Task item –
Which lines in the records below contain the word "city"? Report each of them.

──────

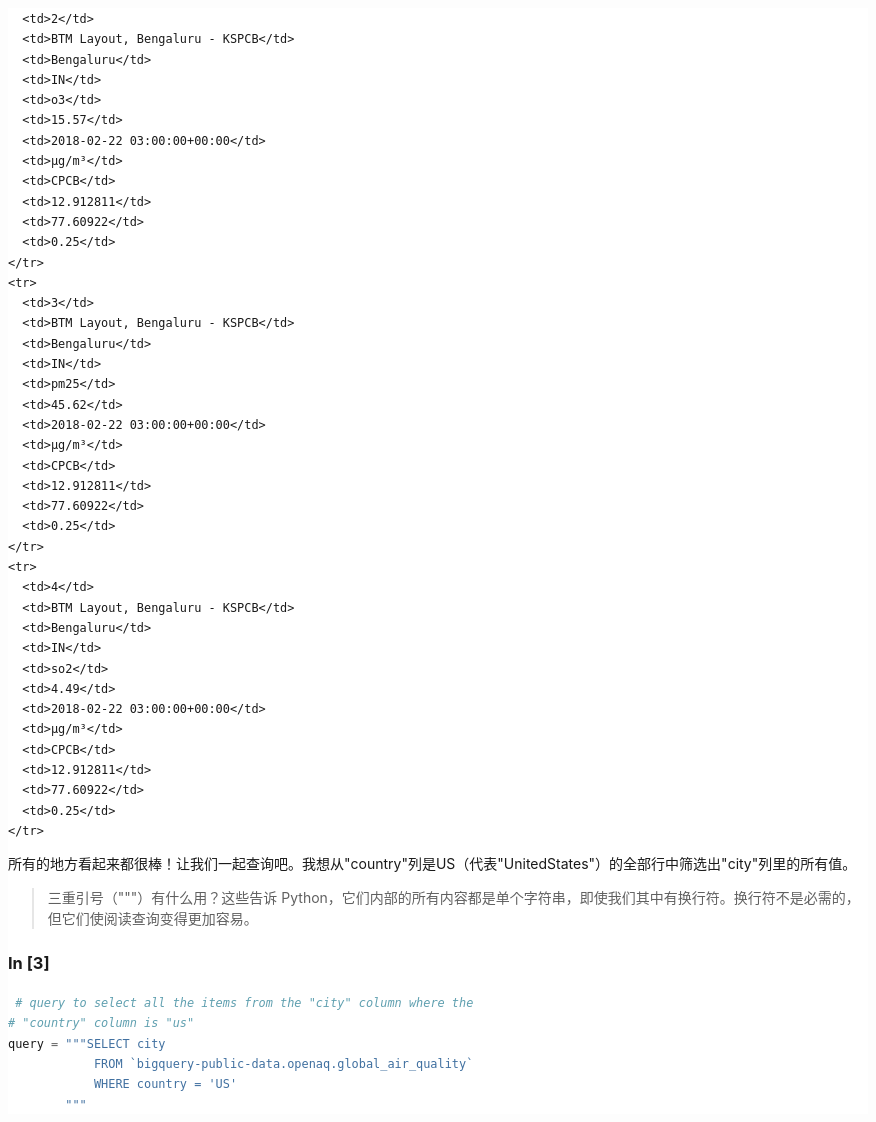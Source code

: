       <td>2</td>
      <td>BTM Layout, Bengaluru - KSPCB</td>
      <td>Bengaluru</td>
      <td>IN</td>
      <td>o3</td>
      <td>15.57</td>
      <td>2018-02-22 03:00:00+00:00</td>
      <td>µg/m³</td>
      <td>CPCB</td>
      <td>12.912811</td>
      <td>77.60922</td>
      <td>0.25</td>
    </tr>
    <tr>
      <td>3</td>
      <td>BTM Layout, Bengaluru - KSPCB</td>
      <td>Bengaluru</td>
      <td>IN</td>
      <td>pm25</td>
      <td>45.62</td>
      <td>2018-02-22 03:00:00+00:00</td>
      <td>µg/m³</td>
      <td>CPCB</td>
      <td>12.912811</td>
      <td>77.60922</td>
      <td>0.25</td>
    </tr>
    <tr>
      <td>4</td>
      <td>BTM Layout, Bengaluru - KSPCB</td>
      <td>Bengaluru</td>
      <td>IN</td>
      <td>so2</td>
      <td>4.49</td>
      <td>2018-02-22 03:00:00+00:00</td>
      <td>µg/m³</td>
      <td>CPCB</td>
      <td>12.912811</td>
      <td>77.60922</td>
      <td>0.25</td>
    </tr>
  </tbody>
</table>

所有的地方看起来都很棒！让我们一起查询吧。我想从"country"列是US（代表"UnitedStates"）的全部行中筛选出"city"列里的所有值。

>三重引号（"""）有什么用？这些告诉 Python，它们内部的所有内容都是单个字符串，即使我们其中有换行符。换行符不是必需的，但它们使阅读查询变得更加容易。

### In [3]

```python
 # query to select all the items from the "city" column where the
# "country" column is "us"
query = """SELECT city
            FROM `bigquery-public-data.openaq.global_air_quality`
            WHERE country = 'US'
        """
```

──────

Reply to the task –
所有的地方看起来都很棒！让我们一起查询吧。我想从"country"列是US（代表"UnitedStates"）的全部行中筛选出"city"列里的所有值。
 # query to select all the items from the "city" column where the
query = """SELECT city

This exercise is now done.